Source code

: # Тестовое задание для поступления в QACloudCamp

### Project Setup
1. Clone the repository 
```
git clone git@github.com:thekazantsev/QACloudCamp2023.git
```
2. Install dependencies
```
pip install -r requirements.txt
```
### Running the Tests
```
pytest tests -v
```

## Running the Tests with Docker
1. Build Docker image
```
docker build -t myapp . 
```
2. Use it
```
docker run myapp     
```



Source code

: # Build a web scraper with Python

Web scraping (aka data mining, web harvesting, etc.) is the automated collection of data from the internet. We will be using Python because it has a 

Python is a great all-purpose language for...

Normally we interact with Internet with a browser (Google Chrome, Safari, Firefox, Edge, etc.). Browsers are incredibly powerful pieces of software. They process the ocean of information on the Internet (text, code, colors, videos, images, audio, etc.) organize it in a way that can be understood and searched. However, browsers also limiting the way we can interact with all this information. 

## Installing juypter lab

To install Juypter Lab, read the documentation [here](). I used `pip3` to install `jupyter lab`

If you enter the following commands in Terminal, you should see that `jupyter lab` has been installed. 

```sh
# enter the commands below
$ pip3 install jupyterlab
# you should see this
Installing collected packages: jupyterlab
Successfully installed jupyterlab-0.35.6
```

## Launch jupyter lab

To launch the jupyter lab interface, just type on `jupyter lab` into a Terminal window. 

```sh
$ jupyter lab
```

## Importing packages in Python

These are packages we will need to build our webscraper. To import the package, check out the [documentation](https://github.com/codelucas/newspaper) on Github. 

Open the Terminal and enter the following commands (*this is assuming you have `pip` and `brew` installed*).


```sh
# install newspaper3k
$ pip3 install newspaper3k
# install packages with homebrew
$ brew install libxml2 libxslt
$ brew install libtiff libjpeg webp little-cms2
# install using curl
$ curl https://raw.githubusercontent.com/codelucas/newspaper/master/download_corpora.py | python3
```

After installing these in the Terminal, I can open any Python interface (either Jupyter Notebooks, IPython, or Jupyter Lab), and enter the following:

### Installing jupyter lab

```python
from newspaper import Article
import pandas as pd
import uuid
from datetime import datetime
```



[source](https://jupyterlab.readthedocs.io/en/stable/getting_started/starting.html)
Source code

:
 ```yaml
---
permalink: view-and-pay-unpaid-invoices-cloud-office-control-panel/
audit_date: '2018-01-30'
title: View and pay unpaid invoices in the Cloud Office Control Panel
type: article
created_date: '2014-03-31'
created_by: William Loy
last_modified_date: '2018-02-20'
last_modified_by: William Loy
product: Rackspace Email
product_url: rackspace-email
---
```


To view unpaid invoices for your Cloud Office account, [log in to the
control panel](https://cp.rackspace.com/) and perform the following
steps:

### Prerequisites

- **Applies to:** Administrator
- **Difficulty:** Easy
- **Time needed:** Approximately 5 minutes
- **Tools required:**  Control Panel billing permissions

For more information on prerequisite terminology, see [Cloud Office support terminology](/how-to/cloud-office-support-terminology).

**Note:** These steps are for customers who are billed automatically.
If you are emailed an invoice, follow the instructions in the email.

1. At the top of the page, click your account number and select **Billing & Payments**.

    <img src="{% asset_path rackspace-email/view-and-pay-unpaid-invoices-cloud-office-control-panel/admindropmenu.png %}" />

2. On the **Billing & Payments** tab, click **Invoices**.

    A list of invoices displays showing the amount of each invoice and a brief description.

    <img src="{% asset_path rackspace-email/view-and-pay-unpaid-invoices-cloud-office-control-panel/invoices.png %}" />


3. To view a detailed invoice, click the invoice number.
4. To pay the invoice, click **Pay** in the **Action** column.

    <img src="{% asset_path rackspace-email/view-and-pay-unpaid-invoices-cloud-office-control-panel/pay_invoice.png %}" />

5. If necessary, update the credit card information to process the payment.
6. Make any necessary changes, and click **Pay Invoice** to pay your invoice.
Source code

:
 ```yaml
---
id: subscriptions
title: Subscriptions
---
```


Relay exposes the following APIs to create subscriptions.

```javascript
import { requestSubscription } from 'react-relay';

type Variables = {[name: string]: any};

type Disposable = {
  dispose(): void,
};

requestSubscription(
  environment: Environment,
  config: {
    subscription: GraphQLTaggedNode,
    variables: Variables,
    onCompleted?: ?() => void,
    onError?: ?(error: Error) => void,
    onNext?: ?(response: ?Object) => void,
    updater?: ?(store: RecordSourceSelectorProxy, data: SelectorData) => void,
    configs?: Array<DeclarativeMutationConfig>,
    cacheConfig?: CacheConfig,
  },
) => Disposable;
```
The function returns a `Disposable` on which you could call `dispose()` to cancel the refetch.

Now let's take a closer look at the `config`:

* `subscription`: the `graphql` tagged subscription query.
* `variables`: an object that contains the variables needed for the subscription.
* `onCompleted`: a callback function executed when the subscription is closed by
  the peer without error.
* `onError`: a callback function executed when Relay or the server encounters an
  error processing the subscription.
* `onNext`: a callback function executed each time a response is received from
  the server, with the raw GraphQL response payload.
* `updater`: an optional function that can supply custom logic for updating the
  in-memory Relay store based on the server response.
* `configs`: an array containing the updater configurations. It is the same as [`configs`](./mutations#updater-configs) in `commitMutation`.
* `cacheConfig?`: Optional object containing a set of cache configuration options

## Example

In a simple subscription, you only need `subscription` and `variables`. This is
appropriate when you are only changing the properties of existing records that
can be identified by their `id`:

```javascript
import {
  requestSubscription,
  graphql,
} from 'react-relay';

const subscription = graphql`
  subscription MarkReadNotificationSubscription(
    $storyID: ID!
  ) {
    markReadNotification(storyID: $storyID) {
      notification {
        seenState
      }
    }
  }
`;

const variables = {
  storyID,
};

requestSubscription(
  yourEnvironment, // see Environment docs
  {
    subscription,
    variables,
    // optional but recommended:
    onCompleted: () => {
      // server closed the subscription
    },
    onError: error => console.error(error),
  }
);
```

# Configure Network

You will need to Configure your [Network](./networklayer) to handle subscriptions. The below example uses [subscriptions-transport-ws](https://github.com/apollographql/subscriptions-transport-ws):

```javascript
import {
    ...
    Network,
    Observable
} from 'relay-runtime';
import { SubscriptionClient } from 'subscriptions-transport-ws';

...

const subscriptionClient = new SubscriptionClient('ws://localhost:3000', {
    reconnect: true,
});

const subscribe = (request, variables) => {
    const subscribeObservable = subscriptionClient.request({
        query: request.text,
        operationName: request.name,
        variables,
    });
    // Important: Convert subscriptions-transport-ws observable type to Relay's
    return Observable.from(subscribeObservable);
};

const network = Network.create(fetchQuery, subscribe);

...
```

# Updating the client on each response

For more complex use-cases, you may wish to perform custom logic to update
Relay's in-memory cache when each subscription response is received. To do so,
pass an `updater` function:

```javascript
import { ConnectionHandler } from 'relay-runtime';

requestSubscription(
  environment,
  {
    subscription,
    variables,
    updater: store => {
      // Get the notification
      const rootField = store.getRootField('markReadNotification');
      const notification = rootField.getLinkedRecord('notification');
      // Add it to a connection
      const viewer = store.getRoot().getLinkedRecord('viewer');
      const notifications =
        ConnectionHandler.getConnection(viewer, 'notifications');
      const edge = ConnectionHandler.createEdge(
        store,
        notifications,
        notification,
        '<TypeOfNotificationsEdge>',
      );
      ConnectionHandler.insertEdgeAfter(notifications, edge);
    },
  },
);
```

◇ ◇ ◇ ◇ ◇ ◇ ◇

When you answer, repeat each entry exactly as it appears above.

Source code

: # Тестовое задание для поступления в QACloudCamp

### Project Setup
1. Clone the repository 
```
git clone git@github.com:thekazantsev/QACloudCamp2023.git
```
2. Install dependencies
```
pip install -r requirements.txt
```
### Running the Tests
```
pytest tests -v
```

## Running the Tests with Docker
1. Build Docker image
```
docker build -t myapp . 
```
2. Use it
```
docker run myapp     
```



Source code

: # Build a web scraper with Python

Web scraping (aka data mining, web harvesting, etc.) is the automated collection of data from the internet. We will be using Python because it has a 

Python is a great all-purpose language for...

Normally we interact with Internet with a browser (Google Chrome, Safari, Firefox, Edge, etc.). Browsers are incredibly powerful pieces of software. They process the ocean of information on the Internet (text, code, colors, videos, images, audio, etc.) organize it in a way that can be understood and searched. However, browsers also limiting the way we can interact with all this information. 

## Installing juypter lab

To install Juypter Lab, read the documentation [here](). I used `pip3` to install `jupyter lab`

If you enter the following commands in Terminal, you should see that `jupyter lab` has been installed. 

```sh
# enter the commands below
$ pip3 install jupyterlab
# you should see this
Installing collected packages: jupyterlab
Successfully installed jupyterlab-0.35.6
```

## Launch jupyter lab

To launch the jupyter lab interface, just type on `jupyter lab` into a Terminal window. 

```sh
$ jupyter lab
```

## Importing packages in Python

These are packages we will need to build our webscraper. To import the package, check out the [documentation](https://github.com/codelucas/newspaper) on Github. 

Open the Terminal and enter the following commands (*this is assuming you have `pip` and `brew` installed*).


```sh
# install newspaper3k
$ pip3 install newspaper3k
# install packages with homebrew
$ brew install libxml2 libxslt
$ brew install libtiff libjpeg webp little-cms2
# install using curl
$ curl https://raw.githubusercontent.com/codelucas/newspaper/master/download_corpora.py | python3
```

After installing these in the Terminal, I can open any Python interface (either Jupyter Notebooks, IPython, or Jupyter Lab), and enter the following:

### Installing jupyter lab

```python
from newspaper import Article
import pandas as pd
import uuid
from datetime import datetime
```



[source](https://jupyterlab.readthedocs.io/en/stable/getting_started/starting.html)
Source code

:
 ```yaml
---
permalink: view-and-pay-unpaid-invoices-cloud-office-control-panel/
audit_date: '2018-01-30'
title: View and pay unpaid invoices in the Cloud Office Control Panel
type: article
created_date: '2014-03-31'
created_by: William Loy
last_modified_date: '2018-02-20'
last_modified_by: William Loy
product: Rackspace Email
product_url: rackspace-email
---
```


To view unpaid invoices for your Cloud Office account, [log in to the
control panel](https://cp.rackspace.com/) and perform the following
steps:

### Prerequisites

- **Applies to:** Administrator
- **Difficulty:** Easy
- **Time needed:** Approximately 5 minutes
- **Tools required:**  Control Panel billing permissions

For more information on prerequisite terminology, see [Cloud Office support terminology](/how-to/cloud-office-support-terminology).

**Note:** These steps are for customers who are billed automatically.
If you are emailed an invoice, follow the instructions in the email.

1. At the top of the page, click your account number and select **Billing & Payments**.

    <img src="{% asset_path rackspace-email/view-and-pay-unpaid-invoices-cloud-office-control-panel/admindropmenu.png %}" />

2. On the **Billing & Payments** tab, click **Invoices**.

    A list of invoices displays showing the amount of each invoice and a brief description.

    <img src="{% asset_path rackspace-email/view-and-pay-unpaid-invoices-cloud-office-control-panel/invoices.png %}" />


3. To view a detailed invoice, click the invoice number.
4. To pay the invoice, click **Pay** in the **Action** column.

    <img src="{% asset_path rackspace-email/view-and-pay-unpaid-invoices-cloud-office-control-panel/pay_invoice.png %}" />

5. If necessary, update the credit card information to process the payment.
6. Make any necessary changes, and click **Pay Invoice** to pay your invoice.
Source code

:
 ```yaml
---
id: subscriptions
title: Subscriptions
---
```


Relay exposes the following APIs to create subscriptions.

```javascript
import { requestSubscription } from 'react-relay';

type Variables = {[name: string]: any};

type Disposable = {
  dispose(): void,
};

requestSubscription(
  environment: Environment,
  config: {
    subscription: GraphQLTaggedNode,
    variables: Variables,
    onCompleted?: ?() => void,
    onError?: ?(error: Error) => void,
    onNext?: ?(response: ?Object) => void,
    updater?: ?(store: RecordSourceSelectorProxy, data: SelectorData) => void,
    configs?: Array<DeclarativeMutationConfig>,
    cacheConfig?: CacheConfig,
  },
) => Disposable;
```
The function returns a `Disposable` on which you could call `dispose()` to cancel the refetch.

Now let's take a closer look at the `config`:

* `subscription`: the `graphql` tagged subscription query.
* `variables`: an object that contains the variables needed for the subscription.
* `onCompleted`: a callback function executed when the subscription is closed by
  the peer without error.
* `onError`: a callback function executed when Relay or the server encounters an
  error processing the subscription.
* `onNext`: a callback function executed each time a response is received from
  the server, with the raw GraphQL response payload.
* `updater`: an optional function that can supply custom logic for updating the
  in-memory Relay store based on the server response.
* `configs`: an array containing the updater configurations. It is the same as [`configs`](./mutations#updater-configs) in `commitMutation`.
* `cacheConfig?`: Optional object containing a set of cache configuration options

## Example

In a simple subscription, you only need `subscription` and `variables`. This is
appropriate when you are only changing the properties of existing records that
can be identified by their `id`:

```javascript
import {
  requestSubscription,
  graphql,
} from 'react-relay';

const subscription = graphql`
  subscription MarkReadNotificationSubscription(
    $storyID: ID!
  ) {
    markReadNotification(storyID: $storyID) {
      notification {
        seenState
      }
    }
  }
`;

const variables = {
  storyID,
};

requestSubscription(
  yourEnvironment, // see Environment docs
  {
    subscription,
    variables,
    // optional but recommended:
    onCompleted: () => {
      // server closed the subscription
    },
    onError: error => console.error(error),
  }
);
```

# Configure Network

You will need to Configure your [Network](./networklayer) to handle subscriptions. The below example uses [subscriptions-transport-ws](https://github.com/apollographql/subscriptions-transport-ws):

```javascript
import {
    ...
    Network,
    Observable
} from 'relay-runtime';
import { SubscriptionClient } from 'subscriptions-transport-ws';

...

const subscriptionClient = new SubscriptionClient('ws://localhost:3000', {
    reconnect: true,
});

const subscribe = (request, variables) => {
    const subscribeObservable = subscriptionClient.request({
        query: request.text,
        operationName: request.name,
        variables,
    });
    // Important: Convert subscriptions-transport-ws observable type to Relay's
    return Observable.from(subscribeObservable);
};

const network = Network.create(fetchQuery, subscribe);

...
```

# Updating the client on each response

For more complex use-cases, you may wish to perform custom logic to update
Relay's in-memory cache when each subscription response is received. To do so,
pass an `updater` function:

```javascript
import { ConnectionHandler } from 'relay-runtime';

requestSubscription(
  environment,
  {
    subscription,
    variables,
    updater: store => {
      // Get the notification
      const rootField = store.getRootField('markReadNotification');
      const notification = rootField.getLinkedRecord('notification');
      // Add it to a connection
      const viewer = store.getRoot().getLinkedRecord('viewer');
      const notifications =
        ConnectionHandler.getConnection(viewer, 'notifications');
      const edge = ConnectionHandler.createEdge(
        store,
        notifications,
        notification,
        '<TypeOfNotificationsEdge>',
      );
      ConnectionHandler.insertEdgeAfter(notifications, edge);
    },
  },
);
```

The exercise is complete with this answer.